## What you need to do
Starting from the first line below, repeat the data exactly through to the last.

## Data supplied
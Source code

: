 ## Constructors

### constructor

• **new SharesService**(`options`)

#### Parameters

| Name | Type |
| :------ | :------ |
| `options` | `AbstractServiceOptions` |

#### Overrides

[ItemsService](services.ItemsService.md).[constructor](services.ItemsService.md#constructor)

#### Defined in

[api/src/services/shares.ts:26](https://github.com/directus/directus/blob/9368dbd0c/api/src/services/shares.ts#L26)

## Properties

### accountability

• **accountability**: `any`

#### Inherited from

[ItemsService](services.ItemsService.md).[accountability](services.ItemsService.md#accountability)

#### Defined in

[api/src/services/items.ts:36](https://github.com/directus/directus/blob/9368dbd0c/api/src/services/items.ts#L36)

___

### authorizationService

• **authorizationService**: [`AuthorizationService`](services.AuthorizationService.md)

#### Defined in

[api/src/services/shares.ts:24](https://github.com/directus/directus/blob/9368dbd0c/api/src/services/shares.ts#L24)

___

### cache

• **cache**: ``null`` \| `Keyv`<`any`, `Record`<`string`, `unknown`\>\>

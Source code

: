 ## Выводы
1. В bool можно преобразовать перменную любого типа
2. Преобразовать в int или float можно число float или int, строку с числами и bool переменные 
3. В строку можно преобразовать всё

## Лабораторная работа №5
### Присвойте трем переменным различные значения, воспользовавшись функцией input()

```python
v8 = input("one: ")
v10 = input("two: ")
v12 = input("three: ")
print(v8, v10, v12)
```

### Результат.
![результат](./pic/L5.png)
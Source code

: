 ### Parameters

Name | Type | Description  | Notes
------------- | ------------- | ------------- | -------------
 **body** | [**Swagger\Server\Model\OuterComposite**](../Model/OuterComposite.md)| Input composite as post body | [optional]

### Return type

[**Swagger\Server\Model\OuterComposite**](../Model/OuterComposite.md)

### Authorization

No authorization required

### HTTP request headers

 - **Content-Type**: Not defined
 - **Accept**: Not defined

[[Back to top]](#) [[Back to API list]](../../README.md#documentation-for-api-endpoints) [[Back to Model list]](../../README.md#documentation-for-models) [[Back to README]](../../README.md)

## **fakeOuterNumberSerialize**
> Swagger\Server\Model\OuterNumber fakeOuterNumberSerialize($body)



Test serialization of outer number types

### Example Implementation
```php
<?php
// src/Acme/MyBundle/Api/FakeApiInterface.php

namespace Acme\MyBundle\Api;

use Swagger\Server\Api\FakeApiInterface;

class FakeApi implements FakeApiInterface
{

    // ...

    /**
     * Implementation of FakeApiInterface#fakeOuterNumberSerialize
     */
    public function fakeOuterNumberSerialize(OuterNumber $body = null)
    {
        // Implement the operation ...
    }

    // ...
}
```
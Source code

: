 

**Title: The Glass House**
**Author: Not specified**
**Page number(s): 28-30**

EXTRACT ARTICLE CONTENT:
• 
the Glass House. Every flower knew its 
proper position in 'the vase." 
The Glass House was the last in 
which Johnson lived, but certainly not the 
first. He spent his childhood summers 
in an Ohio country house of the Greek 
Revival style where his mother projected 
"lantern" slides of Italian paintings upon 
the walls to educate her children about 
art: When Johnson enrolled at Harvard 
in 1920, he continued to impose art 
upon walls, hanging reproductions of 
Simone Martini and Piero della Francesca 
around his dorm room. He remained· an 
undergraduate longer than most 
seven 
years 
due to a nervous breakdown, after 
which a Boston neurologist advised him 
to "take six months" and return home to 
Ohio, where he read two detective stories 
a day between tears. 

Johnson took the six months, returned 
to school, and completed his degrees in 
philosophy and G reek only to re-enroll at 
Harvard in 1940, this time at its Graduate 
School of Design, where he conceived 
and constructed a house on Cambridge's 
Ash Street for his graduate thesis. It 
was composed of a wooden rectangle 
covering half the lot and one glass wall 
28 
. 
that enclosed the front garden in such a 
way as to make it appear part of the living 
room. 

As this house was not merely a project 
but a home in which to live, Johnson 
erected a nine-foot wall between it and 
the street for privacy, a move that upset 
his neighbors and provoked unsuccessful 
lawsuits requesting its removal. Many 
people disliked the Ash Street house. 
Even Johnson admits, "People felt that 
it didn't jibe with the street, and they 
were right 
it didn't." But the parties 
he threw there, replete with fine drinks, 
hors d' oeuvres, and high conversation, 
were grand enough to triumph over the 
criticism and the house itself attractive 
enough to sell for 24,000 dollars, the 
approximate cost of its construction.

## Answer space
Source code

: ## Constructors

### constructor

• **new SharesService**(`options`)

#### Parameters

| Name | Type |
| :------ | :------ |
| `options` | `AbstractServiceOptions` |

#### Overrides

[ItemsService](services.ItemsService.md).[constructor](services.ItemsService.md#constructor)

#### Defined in

[api/src/services/shares.ts:26](https://github.com/directus/directus/blob/9368dbd0c/api/src/services/shares.ts#L26)

## Properties

### accountability

• **accountability**: `any`

#### Inherited from

[ItemsService](services.ItemsService.md).[accountability](services.ItemsService.md#accountability)

#### Defined in

[api/src/services/items.ts:36](https://github.com/directus/directus/blob/9368dbd0c/api/src/services/items.ts#L36)

___

### authorizationService

• **authorizationService**: [`AuthorizationService`](services.AuthorizationService.md)

#### Defined in

[api/src/services/shares.ts:24](https://github.com/directus/directus/blob/9368dbd0c/api/src/services/shares.ts#L24)

___

### cache

• **cache**: ``null`` \| `Keyv`<`any`, `Record`<`string`, `unknown`\>\>

Source code

: ## Выводы
1. В bool можно преобразовать перменную любого типа
2. Преобразовать в int или float можно число float или int, строку с числами и bool переменные 
3. В строку можно преобразовать всё

## Лабораторная работа №5
### Присвойте трем переменным различные значения, воспользовавшись функцией input()

```python
v8 = input("one: ")
v10 = input("two: ")
v12 = input("three: ")
print(v8, v10, v12)
```

### Результат.
![результат](./pic/L5.png)
Source code

: ### Parameters

Name | Type | Description  | Notes
------------- | ------------- | ------------- | -------------
 **body** | [**Swagger\Server\Model\OuterComposite**](../Model/OuterComposite.md)| Input composite as post body | [optional]

### Return type

[**Swagger\Server\Model\OuterComposite**](../Model/OuterComposite.md)

### Authorization

No authorization required

### HTTP request headers

 - **Content-Type**: Not defined
 - **Accept**: Not defined

[[Back to top]](#) [[Back to API list]](../../README.md#documentation-for-api-endpoints) [[Back to Model list]](../../README.md#documentation-for-models) [[Back to README]](../../README.md)

## **fakeOuterNumberSerialize**
> Swagger\Server\Model\OuterNumber fakeOuterNumberSerialize($body)



Test serialization of outer number types

### Example Implementation
```php
<?php
// src/Acme/MyBundle/Api/FakeApiInterface.php

namespace Acme\MyBundle\Api;

use Swagger\Server\Api\FakeApiInterface;

class FakeApi implements FakeApiInterface
{

    // ...

    /**
     * Implementation of FakeApiInterface#fakeOuterNumberSerialize
     */
    public function fakeOuterNumberSerialize(OuterNumber $body = null)
    {
        // Implement the operation ...
    }

    // ...
}
```
Source code

: 

**Title: The Glass House**
**Author: Not specified**
**Page number(s): 28-30**

EXTRACT ARTICLE CONTENT:
• 
the Glass House. Every flower knew its 
proper position in 'the vase." 
The Glass House was the last in 
which Johnson lived, but certainly not the 
first. He spent his childhood summers 
in an Ohio country house of the Greek 
Revival style where his mother projected 
"lantern" slides of Italian paintings upon 
the walls to educate her children about 
art: When Johnson enrolled at Harvard 
in 1920, he continued to impose art 
upon walls, hanging reproductions of 
Simone Martini and Piero della Francesca 
around his dorm room. He remained· an 
undergraduate longer than most 
seven 
years 
due to a nervous breakdown, after 
which a Boston neurologist advised him 
to "take six months" and return home to 
Ohio, where he read two detective stories 
a day between tears. 

Johnson took the six months, returned 
to school, and completed his degrees in 
philosophy and G reek only to re-enroll at 
Harvard in 1940, this time at its Graduate 
School of Design, where he conceived 
and constructed a house on Cambridge's 
Ash Street for his graduate thesis. It 
was composed of a wooden rectangle 
covering half the lot and one glass wall 
28 
. 
that enclosed the front garden in such a 
way as to make it appear part of the living 
room. 

As this house was not merely a project 
but a home in which to live, Johnson 
erected a nine-foot wall between it and 
the street for privacy, a move that upset 
his neighbors and provoked unsuccessful 
lawsuits requesting its removal. Many 
people disliked the Ash Street house. 
Even Johnson admits, "People felt that 
it didn't jibe with the street, and they 
were right 
it didn't." But the parties 
he threw there, replete with fine drinks, 
hors d' oeuvres, and high conversation, 
were grand enough to triumph over the 
criticism and the house itself attractive 
enough to sell for 24,000 dollars, the 
approximate cost of its construction.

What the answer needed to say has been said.